Action item:
Return the entries that follow exactly, with no images.

Stored items
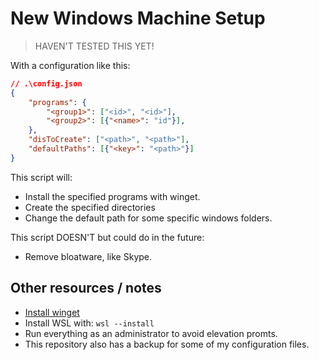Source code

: # New Windows Machine Setup

> HAVEN'T TESTED THIS YET!

With a configuration like this:

```json
// .\config.json
{
    "programs": {
        "<group1>": ["<id>", "<id>"],
        "<group2>": [{"<name>": "id"}],
    },
    "disToCreate": ["<path>", "<path>"],
    "defaultPaths": [{"<key>": "<path>"}]
}
```

This script will:

- Install the specified programs with winget.
- Create the specified directories
- Change the default path for some specific windows folders.

This script DOESN'T but could do in the future:

- Remove bloatware, like Skype.

## Other resources / notes

- [Install winget](https://www.microsoft.com/en-us/p/app-installer/9nblggh4nns1)
- Install WSL with: `wsl --install`
- Run everything as an administrator to avoid elevation promts.
- This repository also has a backup for some of my configuration files.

Response below:
Source code

: # New Windows Machine Setup

> HAVEN'T TESTED THIS YET!

With a configuration like this:

```json
// .\config.json
{
    "programs": {
        "<group1>": ["<id>", "<id>"],
        "<group2>": [{"<name>": "id"}],
    },
    "disToCreate": ["<path>", "<path>"],
    "defaultPaths": [{"<key>": "<path>"}]
}
```

This script will:

- Install the specified programs with winget.
- Create the specified directories
- Change the default path for some specific windows folders.

This script DOESN'T but could do in the future:

- Remove bloatware, like Skype.

## Other resources / notes

- [Install winget](https://www.microsoft.com/en-us/p/app-installer/9nblggh4nns1)
- Install WSL with: `wsl --install`
- Run everything as an administrator to avoid elevation promts.
- This repository also has a backup for some of my configuration files.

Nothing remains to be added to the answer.